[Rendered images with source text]
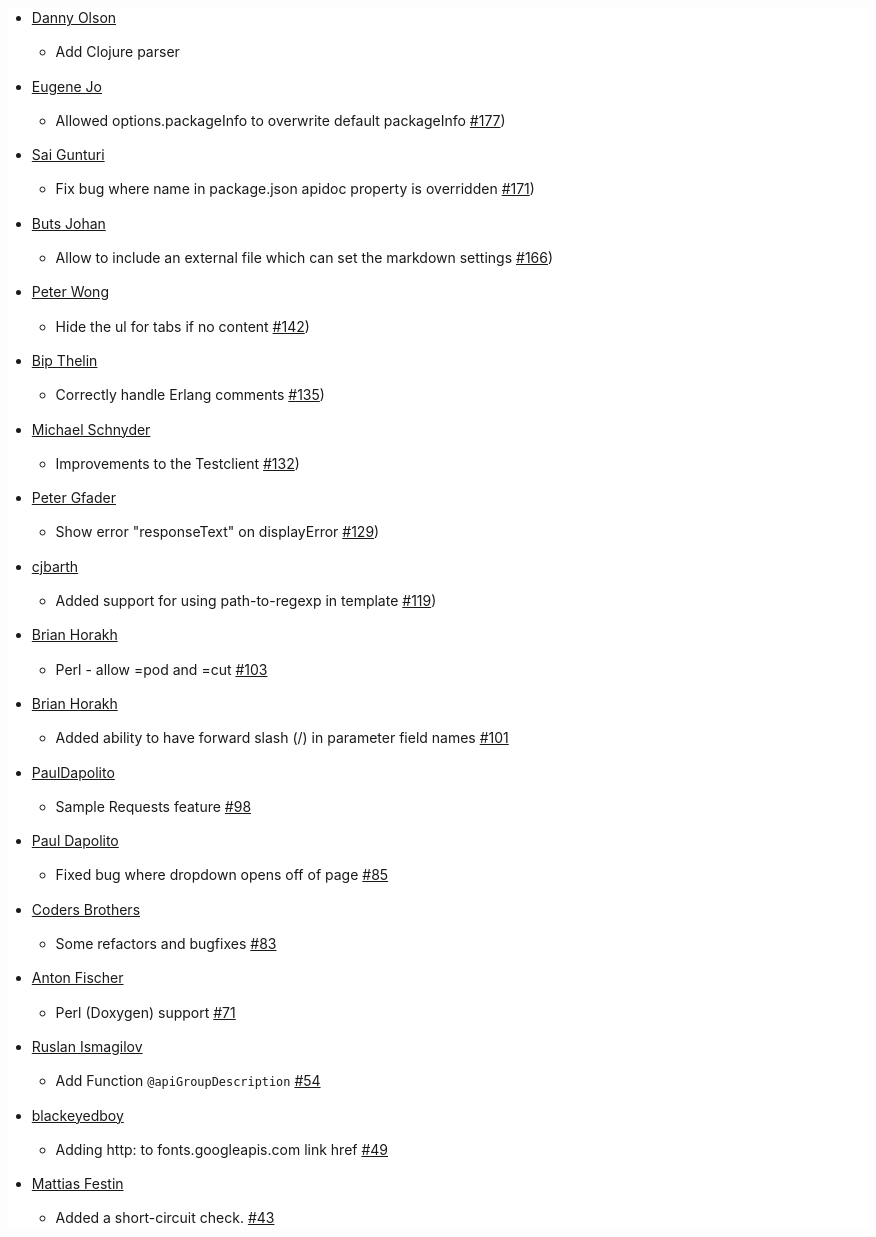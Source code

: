 * [Danny Olson](https://github.com/dbolson)
  * Add Clojure parser

* [Eugene Jo](https://github.com/iameugenejo)
  * Allowed options.packageInfo to overwrite default packageInfo [#177](https://github.com/apidoc/apidoc/pull/171))

* [Sai Gunturi](https://github.com/sgunturi)
  * Fix bug where name in package.json apidoc property is overridden [#171](https://github.com/apidoc/apidoc/pull/171))

* [Buts Johan](https://github.com/butsjoh)
  * Allow to include an external file which can set the markdown settings [#166](https://github.com/apidoc/apidoc/pull/166))

* [Peter Wong](https://github.com/peterwongpp)
  * Hide the ul for tabs if no content [#142](https://github.com/apidoc/apidoc/pull/142))

* [Bip Thelin](https://github.com/bipthelin)
  * Correctly handle Erlang comments [#135](https://github.com/apidoc/apidoc/pull/135))

* [Michael Schnyder](https://github.com/michaelschnyder)
  * Improvements to the Testclient [#132](https://github.com/apidoc/apidoc/pull/132))

* [Peter Gfader](https://github.com/peitor)
  * Show error "responseText" on displayError [#129](https://github.com/apidoc/apidoc/pull/129))

* [cjbarth](https://github.com/cjbarth)
  * Added support for using path-to-regexp in template [#119](https://github.com/apidoc/apidoc/pull/119))

* [Brian Horakh](https://github.com/brianhorakh)
  * Perl - allow =pod and =cut [#103](https://github.com/apidoc/apidoc/issues/103)

* [Brian Horakh](https://github.com/brianhorakh)
  * Added ability to have forward slash (/) in parameter field names [#101](https://github.com/apidoc/apidoc/pull/101)

* [PaulDapolito](https://github.com/PaulDapolito)
  * Sample Requests feature [#98](https://github.com/apidoc/apidoc/pull/98)

* [Paul Dapolito](https://github.com/PaulDapolito)
  * Fixed bug where dropdown opens off of page [#85](https://github.com/apidoc/apidoc/pull/85)

* [Coders Brothers](https://github.com/CodersBrothers)
  * Some refactors and bugfixes [#83](https://github.com/apidoc/apidoc/pull/83)

* [Anton Fischer](https://github.com/antonfisher)
  * Perl (Doxygen) support [#71](https://github.com/apidoc/apidoc/pull/71)

* [Ruslan Ismagilov](https://github.com/isRuslan)
  * Add Function `@apiGroupDescription` [#54](https://github.com/apidoc/apidoc/pull/54)

* [blackeyedboy](https://github.com/blackeyedboy)
  * Adding http: to fonts.googleapis.com link href [#49](https://github.com/apidoc/apidoc/pull/49)

* [Mattias Festin](https://github.com/MattiasFestin)
  * Added a short-circuit check. [#43](https://github.com/apidoc/apidoc/pull/43)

■ EXERCISE DESCRIPTION
Every record must be transcribed faithfully, with no picture carried over.

■ OUTPUT FOR THIS EXERCISE
Source code

: * [Danny Olson](https://github.com/dbolson)
  * Add Clojure parser

* [Eugene Jo](https://github.com/iameugenejo)
  * Allowed options.packageInfo to overwrite default packageInfo [#177](https://github.com/apidoc/apidoc/pull/171))

* [Sai Gunturi](https://github.com/sgunturi)
  * Fix bug where name in package.json apidoc property is overridden [#171](https://github.com/apidoc/apidoc/pull/171))

* [Buts Johan](https://github.com/butsjoh)
  * Allow to include an external file which can set the markdown settings [#166](https://github.com/apidoc/apidoc/pull/166))

* [Peter Wong](https://github.com/peterwongpp)
  * Hide the ul for tabs if no content [#142](https://github.com/apidoc/apidoc/pull/142))

* [Bip Thelin](https://github.com/bipthelin)
  * Correctly handle Erlang comments [#135](https://github.com/apidoc/apidoc/pull/135))

* [Michael Schnyder](https://github.com/michaelschnyder)
  * Improvements to the Testclient [#132](https://github.com/apidoc/apidoc/pull/132))

* [Peter Gfader](https://github.com/peitor)
  * Show error "responseText" on displayError [#129](https://github.com/apidoc/apidoc/pull/129))

* [cjbarth](https://github.com/cjbarth)
  * Added support for using path-to-regexp in template [#119](https://github.com/apidoc/apidoc/pull/119))

* [Brian Horakh](https://github.com/brianhorakh)
  * Perl - allow =pod and =cut [#103](https://github.com/apidoc/apidoc/issues/103)

* [Brian Horakh](https://github.com/brianhorakh)
  * Added ability to have forward slash (/) in parameter field names [#101](https://github.com/apidoc/apidoc/pull/101)

* [PaulDapolito](https://github.com/PaulDapolito)
  * Sample Requests feature [#98](https://github.com/apidoc/apidoc/pull/98)

* [Paul Dapolito](https://github.com/PaulDapolito)
  * Fixed bug where dropdown opens off of page [#85](https://github.com/apidoc/apidoc/pull/85)

* [Coders Brothers](https://github.com/CodersBrothers)
  * Some refactors and bugfixes [#83](https://github.com/apidoc/apidoc/pull/83)

* [Anton Fischer](https://github.com/antonfisher)
  * Perl (Doxygen) support [#71](https://github.com/apidoc/apidoc/pull/71)

* [Ruslan Ismagilov](https://github.com/isRuslan)
  * Add Function `@apiGroupDescription` [#54](https://github.com/apidoc/apidoc/pull/54)

* [blackeyedboy](https://github.com/blackeyedboy)
  * Adding http: to fonts.googleapis.com link href [#49](https://github.com/apidoc/apidoc/pull/49)

* [Mattias Festin](https://github.com/MattiasFestin)
  * Added a short-circuit check. [#43](https://github.com/apidoc/apidoc/pull/43)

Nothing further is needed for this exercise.